The Ford GT40 might have crushed Ferrari on the track in the Sixties, but twenty years later Ferrari and Porsche were winning the sales race for highly profitable sports cars—and Ford had no answer.
Or at least, that was the perceived wisdom. Behind the scenes at Ford, a crack team of product planners and engineers were putting their heads together in response to growing numbers of buyers with money to burn on sports cars and luxury models, which were bursting with profit if you played your cards right.
Since the start of the Eighties, Ford had been pondering how it could enter the sports car market with a Ferrari rival costing Corvette money. By the end of October 1983, some of the brightest brains in the company had pulled together a strategic paper that set out the case for a world-class supercar and tackled the thorny issue of how to circumvent the company’s corporate culture that was tuned to conceptualizing and building mass market, everyday cars. At the time, even the Mustang was limping along on just four cylinders.
The Detroit product planners ran the numbers; there was money to be made and an obvious place to start looking for it. They reached out to Ford’s Special Vehicle Operations group (SVO), the performance division ultimately responsible for the turbocharged Mustang SVO. (The department’s equivalent in the U.K. was the British Special Vehicle Engineering group that created the Capri Injection and Sierra Cosworth.) SVO consisted of a 30-strong team of engineers, planners and marketers led by Mike Kranefuss, Ford’s competitions manager who had successfully campaigned the Cologne Capris against the BMW Batmobiles a few years before moving stateside.
Kranefuss was a racer through and through, unused to making road cars, but after his young team created the highly regarded Mustang SVO, it was clear that they could move far faster than Ford’s huge, but lumbering, engineering team.

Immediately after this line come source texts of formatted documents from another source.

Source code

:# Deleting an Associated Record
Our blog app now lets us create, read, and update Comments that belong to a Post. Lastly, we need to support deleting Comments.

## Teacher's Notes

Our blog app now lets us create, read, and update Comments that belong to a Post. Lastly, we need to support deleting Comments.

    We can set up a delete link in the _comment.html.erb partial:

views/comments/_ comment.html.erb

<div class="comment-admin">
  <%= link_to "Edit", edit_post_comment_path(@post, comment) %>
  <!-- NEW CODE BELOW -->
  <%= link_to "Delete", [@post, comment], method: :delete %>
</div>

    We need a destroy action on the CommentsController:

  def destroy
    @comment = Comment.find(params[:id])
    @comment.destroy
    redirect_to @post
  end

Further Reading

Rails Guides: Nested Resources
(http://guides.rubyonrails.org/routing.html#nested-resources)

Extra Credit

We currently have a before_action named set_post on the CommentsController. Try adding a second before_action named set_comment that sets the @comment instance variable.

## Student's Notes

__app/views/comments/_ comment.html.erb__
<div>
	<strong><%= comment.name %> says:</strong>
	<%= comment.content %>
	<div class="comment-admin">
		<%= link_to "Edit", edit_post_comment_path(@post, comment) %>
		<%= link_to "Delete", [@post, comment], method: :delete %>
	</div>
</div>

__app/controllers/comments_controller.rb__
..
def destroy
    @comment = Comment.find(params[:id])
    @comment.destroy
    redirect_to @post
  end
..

SVO were perfect for the job; an internationally-minded group of Ford mavericks familiar with the external resources necessary to assemble a Ferrari rival sold at a Corvette or Porsche 944 price.
Kranefuss’s 30-strong team, aided by its 46-year-old Chief Engineer Glen Lyall and abetted by 36-year-old Planning/Program Manager Ronald Muccioli leapt at the chance. “For us it was more than a job and another product, it was our dream.” SVO took on the supercar project, now dubbed GN34.